▶ **Your objective**
Going through the entries below, count each line that holds "basis" and give only the total.

+++

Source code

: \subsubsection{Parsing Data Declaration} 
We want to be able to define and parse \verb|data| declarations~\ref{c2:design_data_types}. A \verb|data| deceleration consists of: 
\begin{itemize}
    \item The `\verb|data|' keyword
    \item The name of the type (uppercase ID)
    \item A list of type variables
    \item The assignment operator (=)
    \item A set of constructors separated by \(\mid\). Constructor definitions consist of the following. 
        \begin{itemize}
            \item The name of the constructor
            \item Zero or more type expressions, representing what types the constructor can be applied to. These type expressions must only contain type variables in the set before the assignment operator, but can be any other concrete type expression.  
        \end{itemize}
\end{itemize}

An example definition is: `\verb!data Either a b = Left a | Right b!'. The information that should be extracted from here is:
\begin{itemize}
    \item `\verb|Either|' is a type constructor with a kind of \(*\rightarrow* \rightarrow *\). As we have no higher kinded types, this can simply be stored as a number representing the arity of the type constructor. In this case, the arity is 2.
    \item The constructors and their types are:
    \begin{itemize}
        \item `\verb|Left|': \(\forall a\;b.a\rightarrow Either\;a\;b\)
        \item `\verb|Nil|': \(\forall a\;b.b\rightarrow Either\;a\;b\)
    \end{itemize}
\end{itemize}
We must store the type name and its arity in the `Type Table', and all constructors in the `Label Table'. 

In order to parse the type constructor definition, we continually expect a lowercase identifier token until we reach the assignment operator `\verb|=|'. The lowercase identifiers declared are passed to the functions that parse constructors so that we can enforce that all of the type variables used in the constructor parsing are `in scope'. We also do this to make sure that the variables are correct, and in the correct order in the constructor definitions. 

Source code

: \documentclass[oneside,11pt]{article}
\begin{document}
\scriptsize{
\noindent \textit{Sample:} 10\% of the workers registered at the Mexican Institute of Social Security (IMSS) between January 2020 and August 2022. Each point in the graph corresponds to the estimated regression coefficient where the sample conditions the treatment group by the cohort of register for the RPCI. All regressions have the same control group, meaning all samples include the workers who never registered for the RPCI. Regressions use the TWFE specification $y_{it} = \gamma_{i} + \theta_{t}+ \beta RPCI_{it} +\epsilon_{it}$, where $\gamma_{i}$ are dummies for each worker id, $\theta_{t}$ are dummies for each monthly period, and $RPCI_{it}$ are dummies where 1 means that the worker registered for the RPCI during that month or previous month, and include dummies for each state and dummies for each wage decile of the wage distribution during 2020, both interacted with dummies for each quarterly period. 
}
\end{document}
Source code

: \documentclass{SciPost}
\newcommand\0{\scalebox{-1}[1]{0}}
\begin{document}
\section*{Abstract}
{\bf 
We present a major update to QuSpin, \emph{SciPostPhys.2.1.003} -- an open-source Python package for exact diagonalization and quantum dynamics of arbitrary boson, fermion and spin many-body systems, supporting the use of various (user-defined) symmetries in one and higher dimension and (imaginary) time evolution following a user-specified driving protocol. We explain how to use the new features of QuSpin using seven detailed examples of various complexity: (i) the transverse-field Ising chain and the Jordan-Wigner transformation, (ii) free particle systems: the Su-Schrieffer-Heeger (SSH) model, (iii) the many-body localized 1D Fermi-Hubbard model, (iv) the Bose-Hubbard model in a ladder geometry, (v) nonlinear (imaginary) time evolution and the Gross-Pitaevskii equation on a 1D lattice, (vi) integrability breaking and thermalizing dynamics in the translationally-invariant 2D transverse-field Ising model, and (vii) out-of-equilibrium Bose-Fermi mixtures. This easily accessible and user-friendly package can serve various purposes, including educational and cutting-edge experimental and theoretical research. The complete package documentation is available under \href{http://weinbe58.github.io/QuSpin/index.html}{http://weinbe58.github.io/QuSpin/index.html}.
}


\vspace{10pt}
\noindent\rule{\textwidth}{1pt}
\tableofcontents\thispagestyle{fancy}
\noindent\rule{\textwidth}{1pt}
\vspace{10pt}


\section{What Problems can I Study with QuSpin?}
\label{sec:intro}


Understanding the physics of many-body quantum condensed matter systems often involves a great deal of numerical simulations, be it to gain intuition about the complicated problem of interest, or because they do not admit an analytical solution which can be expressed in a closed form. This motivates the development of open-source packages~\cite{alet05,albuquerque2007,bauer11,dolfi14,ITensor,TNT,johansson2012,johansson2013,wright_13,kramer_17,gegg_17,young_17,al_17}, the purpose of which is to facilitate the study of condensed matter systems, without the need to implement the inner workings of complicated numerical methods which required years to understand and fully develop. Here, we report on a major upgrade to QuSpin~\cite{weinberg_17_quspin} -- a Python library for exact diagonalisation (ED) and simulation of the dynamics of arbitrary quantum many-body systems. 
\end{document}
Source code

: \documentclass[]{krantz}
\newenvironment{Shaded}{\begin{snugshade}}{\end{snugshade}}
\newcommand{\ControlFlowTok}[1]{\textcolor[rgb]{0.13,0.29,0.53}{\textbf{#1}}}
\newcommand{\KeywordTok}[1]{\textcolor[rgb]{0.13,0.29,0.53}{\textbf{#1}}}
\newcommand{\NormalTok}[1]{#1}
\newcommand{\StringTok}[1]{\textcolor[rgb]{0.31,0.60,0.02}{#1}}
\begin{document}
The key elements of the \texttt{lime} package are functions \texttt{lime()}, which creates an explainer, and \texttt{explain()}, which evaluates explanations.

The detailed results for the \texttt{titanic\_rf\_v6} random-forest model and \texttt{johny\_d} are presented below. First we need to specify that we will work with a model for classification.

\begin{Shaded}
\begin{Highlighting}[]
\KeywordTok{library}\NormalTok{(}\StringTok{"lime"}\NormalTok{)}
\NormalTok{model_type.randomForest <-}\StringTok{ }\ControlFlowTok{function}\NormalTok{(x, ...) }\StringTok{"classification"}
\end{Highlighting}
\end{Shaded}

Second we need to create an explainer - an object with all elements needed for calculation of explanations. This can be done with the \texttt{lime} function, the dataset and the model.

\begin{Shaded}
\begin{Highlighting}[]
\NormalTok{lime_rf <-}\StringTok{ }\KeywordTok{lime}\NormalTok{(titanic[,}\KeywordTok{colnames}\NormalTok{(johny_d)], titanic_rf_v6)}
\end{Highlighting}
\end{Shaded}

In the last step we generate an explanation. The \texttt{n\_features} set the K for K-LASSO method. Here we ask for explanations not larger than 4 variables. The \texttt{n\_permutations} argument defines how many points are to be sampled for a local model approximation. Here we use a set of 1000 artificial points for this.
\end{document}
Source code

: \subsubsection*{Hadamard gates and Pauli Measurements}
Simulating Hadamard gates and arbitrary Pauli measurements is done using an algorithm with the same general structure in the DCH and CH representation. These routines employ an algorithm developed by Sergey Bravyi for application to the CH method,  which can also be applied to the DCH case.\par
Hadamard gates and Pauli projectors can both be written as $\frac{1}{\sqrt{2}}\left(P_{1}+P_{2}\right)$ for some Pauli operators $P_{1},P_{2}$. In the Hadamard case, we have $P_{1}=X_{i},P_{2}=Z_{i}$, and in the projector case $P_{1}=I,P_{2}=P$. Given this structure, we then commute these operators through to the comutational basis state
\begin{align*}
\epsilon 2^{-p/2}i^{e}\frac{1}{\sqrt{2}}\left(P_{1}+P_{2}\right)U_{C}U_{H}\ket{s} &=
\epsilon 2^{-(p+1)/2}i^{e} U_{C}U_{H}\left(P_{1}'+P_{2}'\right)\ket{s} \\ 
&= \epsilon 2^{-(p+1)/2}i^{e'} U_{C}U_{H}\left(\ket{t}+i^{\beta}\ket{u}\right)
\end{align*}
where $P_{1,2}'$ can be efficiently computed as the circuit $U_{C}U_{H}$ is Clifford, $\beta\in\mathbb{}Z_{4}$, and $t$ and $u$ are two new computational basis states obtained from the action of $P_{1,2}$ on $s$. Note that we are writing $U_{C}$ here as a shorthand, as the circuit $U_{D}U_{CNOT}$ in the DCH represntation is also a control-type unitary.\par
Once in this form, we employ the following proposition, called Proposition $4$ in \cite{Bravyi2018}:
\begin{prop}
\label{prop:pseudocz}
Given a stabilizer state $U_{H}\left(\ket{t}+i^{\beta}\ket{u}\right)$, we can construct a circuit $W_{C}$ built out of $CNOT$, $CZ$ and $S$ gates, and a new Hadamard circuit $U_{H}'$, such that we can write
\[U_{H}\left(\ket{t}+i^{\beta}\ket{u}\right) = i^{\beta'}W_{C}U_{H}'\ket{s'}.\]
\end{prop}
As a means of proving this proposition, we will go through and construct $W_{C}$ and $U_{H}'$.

+++

▶ **Your solution**
2